On our way out back to Paris, depleted and saddened we stopped at the town bakery to gather fuel for our long walk back to the train station. Inside, to our surprise, we came across a “Sans Écrans”—No Screens—sign propped up in from of the register. Months ago, these signs were said to exist in all the shop windows before the ban had been annulled. We pointed at it, and the woman behind the cash register needed no further prompting as she launched into an impassioned speech about the ill-effects of smartphone use. They have decimated “la vie sociale,” she told us. It was a sentiment we were far too familiar with. But physical safety was also an issue for her. “People get hit by cars while texting,” she told us. We had heard this from other people in Seine-Port, including the mayor. Could this be the driving force behind the ban? We believed there to be more pressing reasons to discourage excessive phone use in a town with little traffic, but we appreciated the dedication and perhaps, for residents trying to fight for an alternative future, this was a rallying cry others could get behind.
Biting into our eclairs, we exited the bakery and began the long journey back to the station, back to Paris, back to techtopia.
We had hoped to discover another outcome, but we should not have been surprised by our findings. In other places we had traveled to in the United States -schools that had banned smartphones, homes with rigid rules against them, neighborhoods where families were banding together to restrain their children’s tech use—we witnessed a similar impact.
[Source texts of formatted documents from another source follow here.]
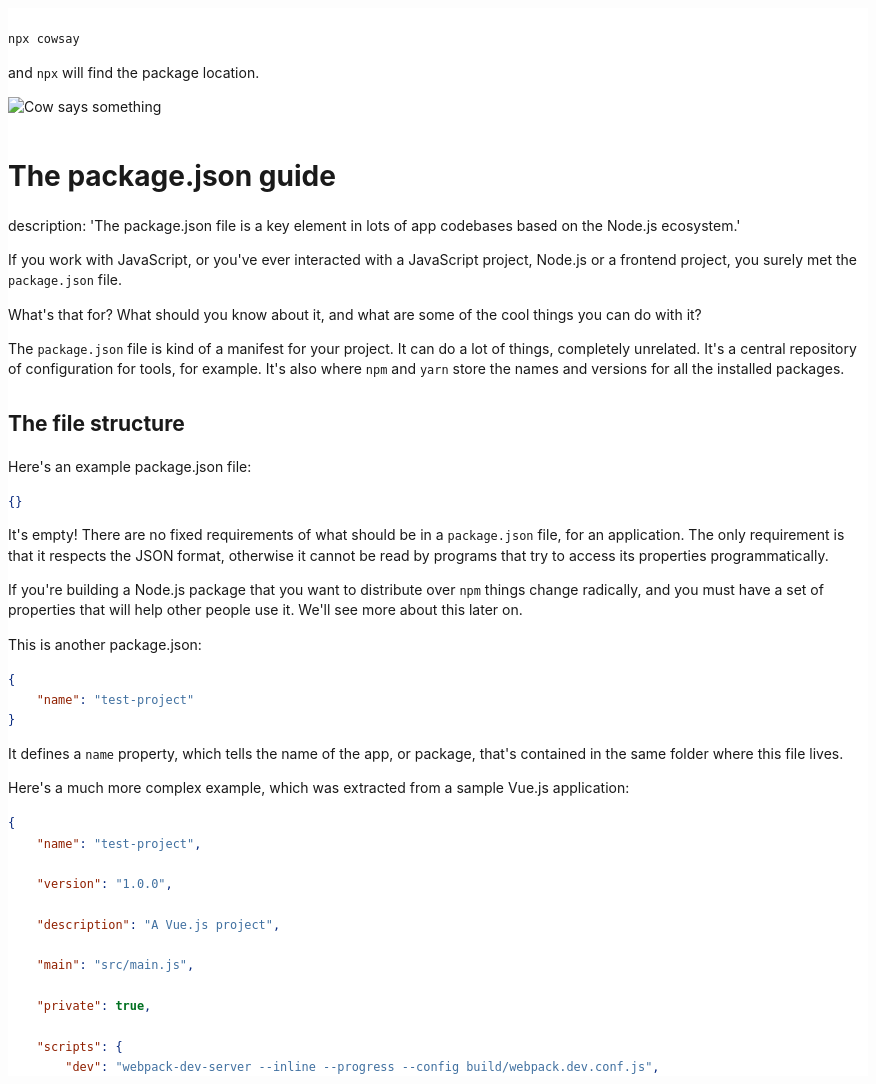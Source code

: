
 ```bash

npx cowsay

```

and `npx` will find the package location.

![Cow says something](images/cow-say.png)

# The package.json guide

description: 'The package.json file is a key element in lots of app codebases based on the Node.js ecosystem.'

If you work with JavaScript, or you've ever interacted with a JavaScript project, Node.js or a frontend project, you surely met the `package.json` file.

What's that for? What should you know about it, and what are some of the cool things you can do with it?

The `package.json` file is kind of a manifest for your project. It can do a lot of things, completely unrelated. It's a central repository of configuration for tools, for example. It's also where `npm` and `yarn` store the names and versions for all the installed packages.

## The file structure

Here's an example package.json file:

```json
{}
```

It's empty! There are no fixed requirements of what should be in a `package.json` file, for an application. The only requirement is that it respects the JSON format, otherwise it cannot be read by programs that try to access its properties programmatically.

If you're building a Node.js package that you want to distribute over `npm` things change radically, and you must have a set of properties that will help other people use it. We'll see more about this later on.

This is another package.json:

```json
{
    "name": "test-project"
}
```

It defines a `name` property, which tells the name of the app, or package, that's contained in the same folder where this file lives.

Here's a much more complex example, which was extracted from a sample Vue.js application:

```json
{
    "name": "test-project",

    "version": "1.0.0",

    "description": "A Vue.js project",

    "main": "src/main.js",

    "private": true,

    "scripts": {
        "dev": "webpack-dev-server --inline --progress --config build/webpack.dev.conf.js",

```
These actions delighted a few and angered others. But mostly, they created a divide between people who saw smartphones as corrosive and those who saw restrictions as stifling acts demanding resistance.
If Seine-Port taught us anything it was that there were no exceptions, not even in France, a culture that might have embraced smartphone bans. A revolution against smartphones will have to come from users themselves, not from well-intentioned and anxious authority figures trying to control them. If some of our allies were seeing restrictions and bans as the solution, we saw something else: the shift would have to come from the culture itself.
On our way out of town, we passed our second and final Sans Écrans sign, this one showing a woman’s hand operating a laptop trackpad while a preternaturally wise infant rested a little hand urgently atop that of his mother’s, as if to say “Non, Maman.” We could only hope that she would listen.